Japanese Stimulus Package Wins OK
TOKYO — After numerous failures, Japan’s economic planning czar promised that the $196-billion mother-of-all stimulus packages approved by the Cabinet on Monday will create a million new jobs and finally end Japan’s “vicious cycles of recession.”
The larger-than-expected package of public works projects, tax cuts and loans was pushed through in time to show President Clinton, who arrives later this week for talks with Prime Minister Keizo Obuchi.
Getting Japan’s leaders to jump-start their own economy is expected to be a central issue in the bilateral discussions, though U.S. officials say they will not make specific recommendations on how to accomplish the revival. This is Japan’s third supplementary budget and second stimulus package in six months.
Japanese government officials are said to have worked all weekend to boost the size of the package following the disapproval markets showed toward plans for a smaller package leaked last week, according to government officials. Last-minute additions included the job-creation program and a proposed extension of unemployment benefits.

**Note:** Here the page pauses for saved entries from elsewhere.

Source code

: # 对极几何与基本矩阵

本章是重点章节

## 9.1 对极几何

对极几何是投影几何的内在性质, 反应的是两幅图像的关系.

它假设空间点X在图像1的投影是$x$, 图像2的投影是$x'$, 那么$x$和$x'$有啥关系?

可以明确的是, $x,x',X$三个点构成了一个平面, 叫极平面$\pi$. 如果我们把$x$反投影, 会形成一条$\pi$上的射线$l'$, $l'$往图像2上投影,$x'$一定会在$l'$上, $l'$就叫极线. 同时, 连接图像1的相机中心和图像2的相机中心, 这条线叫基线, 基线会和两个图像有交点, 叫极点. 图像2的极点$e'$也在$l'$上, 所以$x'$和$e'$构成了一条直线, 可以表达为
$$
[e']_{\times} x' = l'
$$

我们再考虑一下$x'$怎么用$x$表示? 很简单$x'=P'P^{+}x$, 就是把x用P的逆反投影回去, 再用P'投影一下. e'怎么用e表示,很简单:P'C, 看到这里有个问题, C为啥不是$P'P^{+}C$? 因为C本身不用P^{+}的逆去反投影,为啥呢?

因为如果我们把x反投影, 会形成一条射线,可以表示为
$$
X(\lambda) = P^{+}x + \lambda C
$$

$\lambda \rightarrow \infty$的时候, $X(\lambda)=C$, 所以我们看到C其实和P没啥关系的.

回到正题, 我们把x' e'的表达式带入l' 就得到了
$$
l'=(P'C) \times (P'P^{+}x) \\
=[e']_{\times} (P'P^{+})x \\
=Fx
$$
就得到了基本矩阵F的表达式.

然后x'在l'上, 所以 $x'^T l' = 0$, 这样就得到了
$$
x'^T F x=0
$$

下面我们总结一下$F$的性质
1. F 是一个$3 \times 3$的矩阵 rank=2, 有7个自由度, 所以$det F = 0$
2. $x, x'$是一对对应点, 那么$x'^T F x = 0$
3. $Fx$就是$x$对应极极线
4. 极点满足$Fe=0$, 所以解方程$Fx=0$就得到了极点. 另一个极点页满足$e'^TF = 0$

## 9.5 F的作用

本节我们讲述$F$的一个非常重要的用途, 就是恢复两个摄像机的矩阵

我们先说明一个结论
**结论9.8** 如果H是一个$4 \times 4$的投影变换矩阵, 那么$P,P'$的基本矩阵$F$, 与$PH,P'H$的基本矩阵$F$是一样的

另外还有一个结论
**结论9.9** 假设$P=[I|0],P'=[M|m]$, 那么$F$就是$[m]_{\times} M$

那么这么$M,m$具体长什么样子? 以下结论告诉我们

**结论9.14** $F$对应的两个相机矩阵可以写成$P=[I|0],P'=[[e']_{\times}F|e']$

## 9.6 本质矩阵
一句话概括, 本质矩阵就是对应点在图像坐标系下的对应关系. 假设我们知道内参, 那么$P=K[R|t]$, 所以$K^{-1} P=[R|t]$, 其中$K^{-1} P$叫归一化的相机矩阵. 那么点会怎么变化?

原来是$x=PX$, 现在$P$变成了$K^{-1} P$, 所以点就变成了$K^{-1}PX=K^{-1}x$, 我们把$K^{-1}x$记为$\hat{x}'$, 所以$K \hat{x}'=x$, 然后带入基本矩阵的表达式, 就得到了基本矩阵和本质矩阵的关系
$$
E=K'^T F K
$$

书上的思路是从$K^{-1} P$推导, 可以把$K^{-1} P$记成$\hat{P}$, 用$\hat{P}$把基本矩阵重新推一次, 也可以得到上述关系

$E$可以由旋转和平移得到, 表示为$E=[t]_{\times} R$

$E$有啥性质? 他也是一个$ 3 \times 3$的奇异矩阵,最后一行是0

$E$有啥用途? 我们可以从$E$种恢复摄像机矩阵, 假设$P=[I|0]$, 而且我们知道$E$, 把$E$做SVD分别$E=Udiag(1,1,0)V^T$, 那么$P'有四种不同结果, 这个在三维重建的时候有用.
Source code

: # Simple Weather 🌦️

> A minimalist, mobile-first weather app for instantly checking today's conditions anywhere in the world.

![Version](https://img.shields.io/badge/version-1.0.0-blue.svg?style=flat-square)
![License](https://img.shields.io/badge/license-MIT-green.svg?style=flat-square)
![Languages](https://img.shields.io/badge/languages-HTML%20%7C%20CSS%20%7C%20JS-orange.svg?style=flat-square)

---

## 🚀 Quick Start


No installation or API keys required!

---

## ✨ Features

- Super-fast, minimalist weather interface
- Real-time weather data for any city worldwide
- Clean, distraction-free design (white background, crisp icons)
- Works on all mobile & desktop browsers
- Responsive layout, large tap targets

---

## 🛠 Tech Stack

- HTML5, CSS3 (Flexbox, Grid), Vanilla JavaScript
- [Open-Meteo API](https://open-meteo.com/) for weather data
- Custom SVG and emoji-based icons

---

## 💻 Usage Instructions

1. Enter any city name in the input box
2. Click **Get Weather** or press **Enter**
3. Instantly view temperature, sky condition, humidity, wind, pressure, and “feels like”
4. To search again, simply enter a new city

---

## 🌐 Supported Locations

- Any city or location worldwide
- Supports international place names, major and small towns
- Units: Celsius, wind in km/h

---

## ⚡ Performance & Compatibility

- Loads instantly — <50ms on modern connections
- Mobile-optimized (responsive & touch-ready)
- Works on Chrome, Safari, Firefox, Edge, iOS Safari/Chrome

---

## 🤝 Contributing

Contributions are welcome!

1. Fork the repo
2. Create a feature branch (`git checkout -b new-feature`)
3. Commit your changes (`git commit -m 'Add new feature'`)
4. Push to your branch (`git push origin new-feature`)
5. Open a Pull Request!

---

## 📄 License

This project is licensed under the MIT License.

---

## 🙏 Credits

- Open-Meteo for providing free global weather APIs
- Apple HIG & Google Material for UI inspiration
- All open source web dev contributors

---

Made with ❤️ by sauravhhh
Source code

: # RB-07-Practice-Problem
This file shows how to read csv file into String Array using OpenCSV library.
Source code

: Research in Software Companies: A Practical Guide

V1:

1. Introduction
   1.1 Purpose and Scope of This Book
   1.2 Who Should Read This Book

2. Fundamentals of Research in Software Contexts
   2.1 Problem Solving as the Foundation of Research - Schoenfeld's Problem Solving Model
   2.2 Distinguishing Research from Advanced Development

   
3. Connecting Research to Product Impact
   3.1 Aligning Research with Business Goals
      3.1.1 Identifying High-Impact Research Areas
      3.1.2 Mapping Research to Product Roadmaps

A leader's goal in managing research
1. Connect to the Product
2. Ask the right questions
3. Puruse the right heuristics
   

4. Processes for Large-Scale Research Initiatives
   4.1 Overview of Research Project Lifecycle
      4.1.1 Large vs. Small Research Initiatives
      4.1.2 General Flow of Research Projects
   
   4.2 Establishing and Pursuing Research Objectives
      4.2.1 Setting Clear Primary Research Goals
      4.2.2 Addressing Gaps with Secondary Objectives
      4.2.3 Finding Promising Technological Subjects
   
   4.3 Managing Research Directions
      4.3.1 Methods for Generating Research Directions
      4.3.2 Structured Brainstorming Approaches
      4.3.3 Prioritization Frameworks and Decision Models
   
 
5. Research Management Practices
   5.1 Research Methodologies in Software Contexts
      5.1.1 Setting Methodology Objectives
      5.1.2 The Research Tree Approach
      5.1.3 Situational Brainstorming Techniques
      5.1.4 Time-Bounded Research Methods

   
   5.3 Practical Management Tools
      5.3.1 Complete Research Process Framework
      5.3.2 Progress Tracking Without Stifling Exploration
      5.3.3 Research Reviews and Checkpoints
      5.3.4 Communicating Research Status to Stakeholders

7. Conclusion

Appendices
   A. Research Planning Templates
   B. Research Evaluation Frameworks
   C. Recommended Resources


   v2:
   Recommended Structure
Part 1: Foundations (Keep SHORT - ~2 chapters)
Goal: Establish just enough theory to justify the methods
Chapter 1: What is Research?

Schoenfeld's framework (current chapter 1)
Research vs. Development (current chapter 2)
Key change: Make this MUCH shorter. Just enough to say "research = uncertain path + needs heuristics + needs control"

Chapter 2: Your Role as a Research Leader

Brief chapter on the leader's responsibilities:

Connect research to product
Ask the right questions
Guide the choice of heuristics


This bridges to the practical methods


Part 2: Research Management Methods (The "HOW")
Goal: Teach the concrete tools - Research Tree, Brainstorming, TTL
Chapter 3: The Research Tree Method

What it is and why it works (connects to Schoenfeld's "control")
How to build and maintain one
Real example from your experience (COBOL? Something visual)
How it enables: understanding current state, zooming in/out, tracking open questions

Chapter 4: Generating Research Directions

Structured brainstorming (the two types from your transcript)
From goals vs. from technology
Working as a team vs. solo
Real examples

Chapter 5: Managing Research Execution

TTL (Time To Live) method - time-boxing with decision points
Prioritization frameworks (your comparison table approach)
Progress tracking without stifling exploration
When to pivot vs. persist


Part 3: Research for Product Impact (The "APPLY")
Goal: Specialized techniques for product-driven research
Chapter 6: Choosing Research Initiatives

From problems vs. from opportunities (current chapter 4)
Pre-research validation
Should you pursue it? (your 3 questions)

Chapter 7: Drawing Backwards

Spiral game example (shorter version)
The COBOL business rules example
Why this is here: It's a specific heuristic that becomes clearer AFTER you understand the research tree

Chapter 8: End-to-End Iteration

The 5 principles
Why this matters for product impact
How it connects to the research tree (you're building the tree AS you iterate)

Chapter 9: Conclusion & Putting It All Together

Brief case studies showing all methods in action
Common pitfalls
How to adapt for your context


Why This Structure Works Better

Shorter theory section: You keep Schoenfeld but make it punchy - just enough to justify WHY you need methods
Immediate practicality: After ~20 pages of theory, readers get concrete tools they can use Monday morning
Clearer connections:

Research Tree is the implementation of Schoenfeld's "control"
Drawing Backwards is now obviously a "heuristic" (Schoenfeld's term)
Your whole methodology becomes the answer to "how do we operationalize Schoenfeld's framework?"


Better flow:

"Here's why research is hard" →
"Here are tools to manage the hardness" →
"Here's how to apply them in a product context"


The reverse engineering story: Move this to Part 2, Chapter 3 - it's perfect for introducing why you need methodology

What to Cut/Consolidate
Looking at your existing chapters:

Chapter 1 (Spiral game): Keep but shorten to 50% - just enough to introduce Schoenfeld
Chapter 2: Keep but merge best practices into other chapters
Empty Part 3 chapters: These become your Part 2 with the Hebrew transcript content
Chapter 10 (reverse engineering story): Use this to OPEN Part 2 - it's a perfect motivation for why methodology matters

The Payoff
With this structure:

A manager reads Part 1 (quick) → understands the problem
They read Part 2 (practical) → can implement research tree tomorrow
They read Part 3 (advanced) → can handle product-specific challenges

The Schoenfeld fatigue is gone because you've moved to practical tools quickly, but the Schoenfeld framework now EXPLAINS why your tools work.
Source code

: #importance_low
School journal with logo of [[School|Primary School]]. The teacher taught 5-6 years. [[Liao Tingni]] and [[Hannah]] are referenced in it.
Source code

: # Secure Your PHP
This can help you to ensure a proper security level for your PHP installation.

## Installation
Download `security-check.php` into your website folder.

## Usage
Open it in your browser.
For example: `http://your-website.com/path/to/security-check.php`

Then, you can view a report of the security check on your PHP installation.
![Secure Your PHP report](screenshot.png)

Still, many observers remain skeptical that the package can provide enough fuel for the economy to meet the government’s new forecast of 0.3% growth for the fiscal year that ends March 31, which reverses the 1.8% contraction envisioned without the latest stimulus package.
Garry Evans, a strategist at HSBC Securities in Tokyo, expects that Japan’s economic output will still fall 1%. “But if they hadn’t done it, it would have been a complete down slide next year,” he said.
Reducing or eliminating Japan’s 5% consumption tax would have been more effective, he said. But Taichi Sakaiya, director of the government’s Economic Planning Agency, ruled out a reduction. Upping the tax to 5% from 3% last year is widely blamed for sending the economy into a recession.
Less than half of the $196 billion the government is touting involves actual tax cuts or spending, however. The rest comes mostly from loans or loan guarantees extended by government-affiliated agencies.
Still, the expected supplementary budget of $48 billion is twice the size of what had originally been contemplated.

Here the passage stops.